Educate: Know what this thing is and what it is not. Is your AI project led by the business and what positive outcomes is it giving you or your customers?

Start small: Work on short, relatively inexpensive projects at the beginning. Understand the art of the possible. It’s okay to try, it’s okay to fail – it’s not okay not to try. If there’s a 10% chance of success, it is worth it for an outcome which improves things one hundred-fold.
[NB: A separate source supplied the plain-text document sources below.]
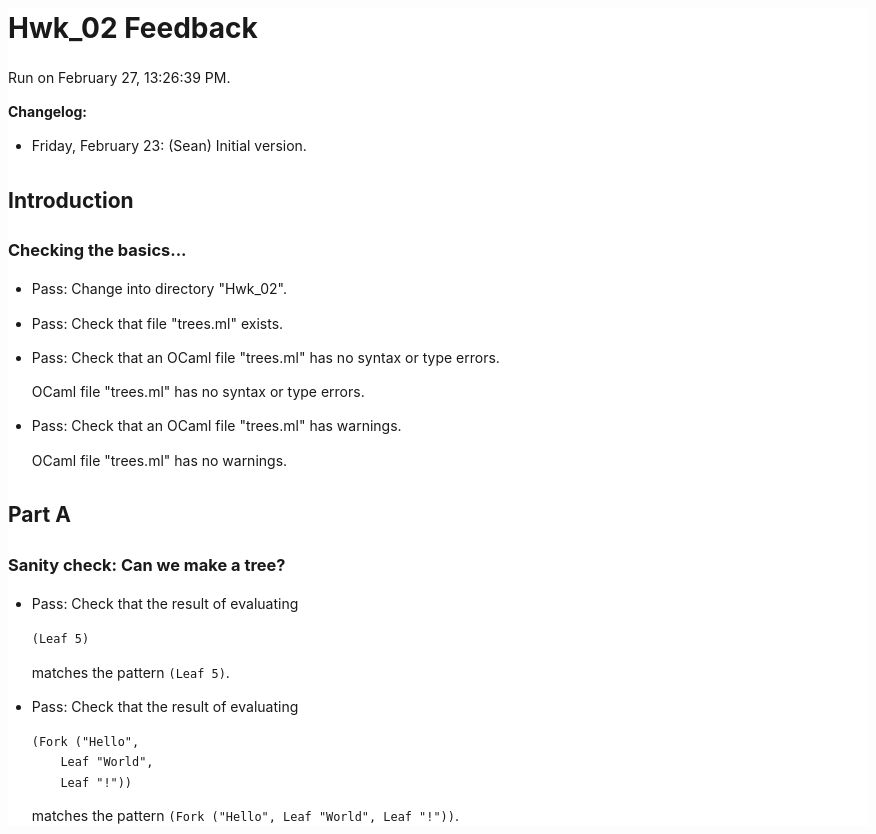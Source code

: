# Hwk_02 Feedback

Run on February 27, 13:26:39 PM.

**Changelog:**
+ Friday, February 23: (Sean) Initial version.


## Introduction

### Checking the basics...

+ Pass: Change into directory "Hwk_02".

+ Pass: Check that file "trees.ml" exists.

+ Pass: Check that an OCaml file "trees.ml" has no syntax or type errors.

    OCaml file "trees.ml" has no syntax or type errors.



+ Pass: Check that an OCaml file "trees.ml" has warnings.

    OCaml file "trees.ml" has no warnings.



## Part A

### Sanity check: Can we make a tree?

+ Pass: 
Check that the result of evaluating
   ```
   (Leaf 5)
   ```
   matches the pattern `(Leaf 5)`.

   




+ Pass: 
Check that the result of evaluating
   ```
   (Fork ("Hello",
       Leaf "World",
       Leaf "!"))
   ```
   matches the pattern `(Fork ("Hello",
       Leaf "World",
       Leaf "!"))`.

   



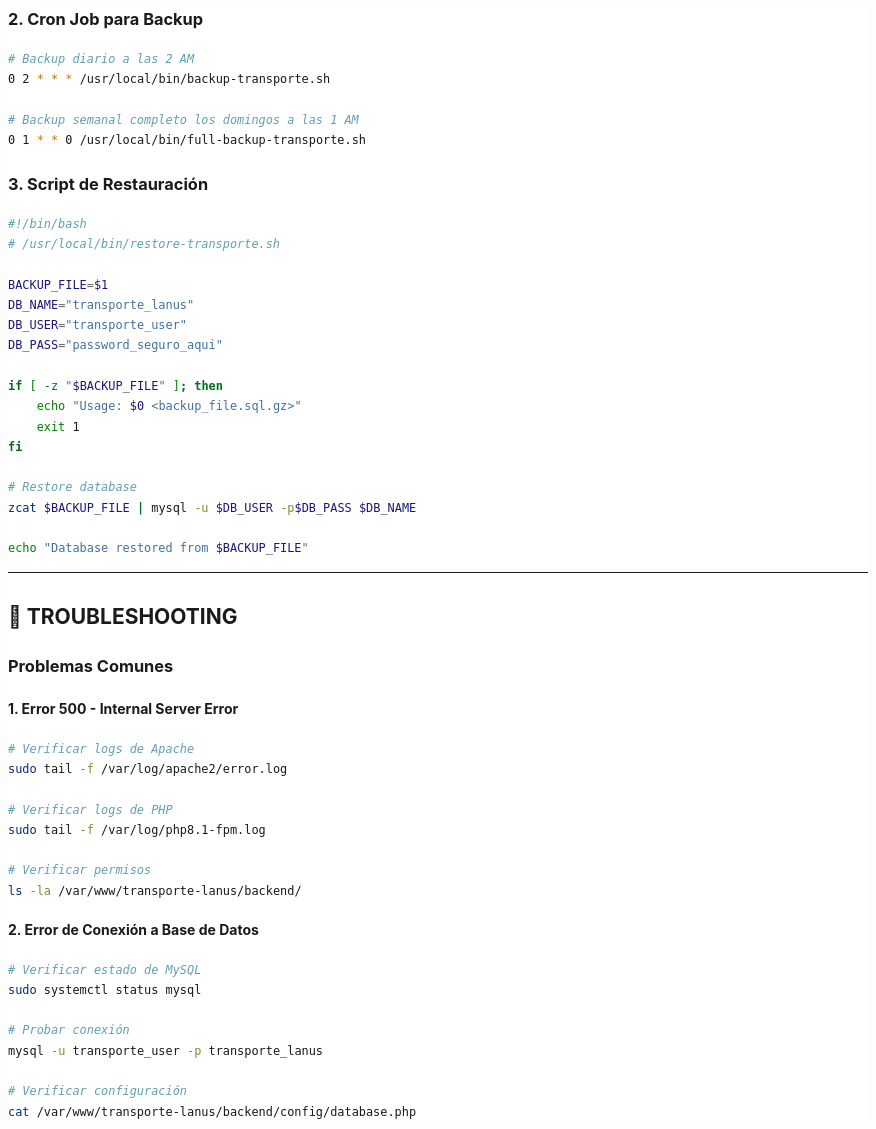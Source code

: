 ### 2. Cron Job para Backup
```bash
# Backup diario a las 2 AM
0 2 * * * /usr/local/bin/backup-transporte.sh

# Backup semanal completo los domingos a las 1 AM
0 1 * * 0 /usr/local/bin/full-backup-transporte.sh
```

### 3. Script de Restauración
```bash
#!/bin/bash
# /usr/local/bin/restore-transporte.sh

BACKUP_FILE=$1
DB_NAME="transporte_lanus"
DB_USER="transporte_user"
DB_PASS="password_seguro_aqui"

if [ -z "$BACKUP_FILE" ]; then
    echo "Usage: $0 <backup_file.sql.gz>"
    exit 1
fi

# Restore database
zcat $BACKUP_FILE | mysql -u $DB_USER -p$DB_PASS $DB_NAME

echo "Database restored from $BACKUP_FILE"
```

---

## 🔧 TROUBLESHOOTING

### Problemas Comunes

#### 1. Error 500 - Internal Server Error
```bash
# Verificar logs de Apache
sudo tail -f /var/log/apache2/error.log

# Verificar logs de PHP
sudo tail -f /var/log/php8.1-fpm.log

# Verificar permisos
ls -la /var/www/transporte-lanus/backend/
```

#### 2. Error de Conexión a Base de Datos
```bash
# Verificar estado de MySQL
sudo systemctl status mysql

# Probar conexión
mysql -u transporte_user -p transporte_lanus

# Verificar configuración
cat /var/www/transporte-lanus/backend/config/database.php
```
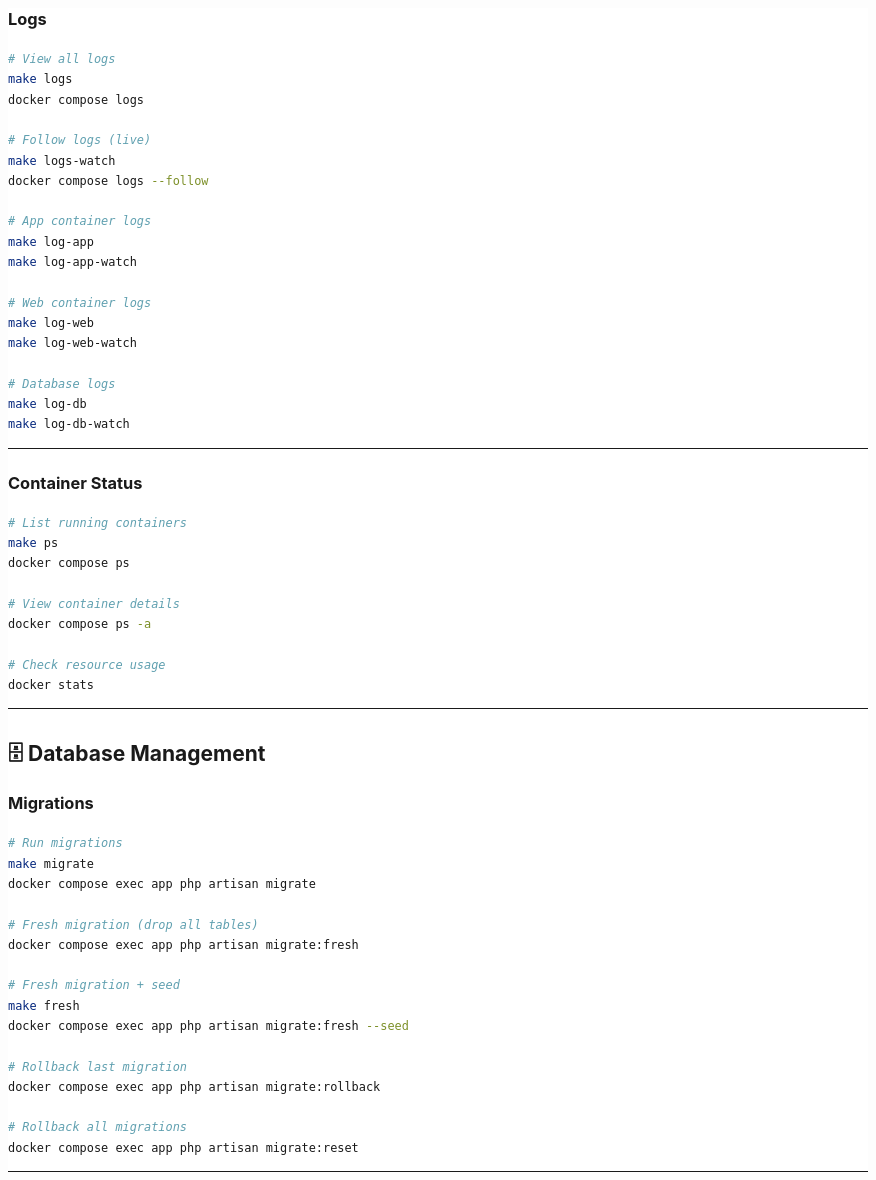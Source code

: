 ### Logs

```bash
# View all logs
make logs
docker compose logs

# Follow logs (live)
make logs-watch
docker compose logs --follow

# App container logs
make log-app
make log-app-watch

# Web container logs
make log-web
make log-web-watch

# Database logs
make log-db
make log-db-watch
```

---

### Container Status

```bash
# List running containers
make ps
docker compose ps

# View container details
docker compose ps -a

# Check resource usage
docker stats
```

---

## 🗄️ Database Management

### Migrations

```bash
# Run migrations
make migrate
docker compose exec app php artisan migrate

# Fresh migration (drop all tables)
docker compose exec app php artisan migrate:fresh

# Fresh migration + seed
make fresh
docker compose exec app php artisan migrate:fresh --seed

# Rollback last migration
docker compose exec app php artisan migrate:rollback

# Rollback all migrations
docker compose exec app php artisan migrate:reset
```

---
Fail fast and fail forward.

Build scale: You build scale once you have an understanding of the art of the possible and know what works.

In addition, we are leveraging many good practices to help clients with a five-step approach to ensure the responsible and ethical use of AI:

1. Hiring:
Hire AI ethics officers who will work with corporate decision makers, regulators, and IT to operationalise ‘responsible AI’ considerations in their daily work.

2. Framework:
Develop a ‘responsible AI’ framework and code that lays out how various internal and external needs and issues will be handled around the use of client data and AI.

3. Tools:
Deploy software tools and design reviews that inspect how various AI systems were designed and allow for auditing data and coding decisions that have been made.

4. Governance:
Build a governance structure and an AI review board to execute and enforce the framework and tools to regularly address corporate ethical questions and regulatory issues around data and AI.

5. Remediation:
Provide a means for remediation when AI solutions inflict harm or damages on people or organisations.

Done right, AI can deliver business results and competitive advantages at a scale that will far exceed all the innovations in the past few decades combined. According to a report from accountancy firm PwC, the accelerating development and uptake of AI will power global GDP growth of up to 14% in 2030 – the equivalent of an additional $15.7 trillion. Those are significant numbers, and I look forward to working with business and government leaders to help attain those through the practical, scalable, and responsible use of AI.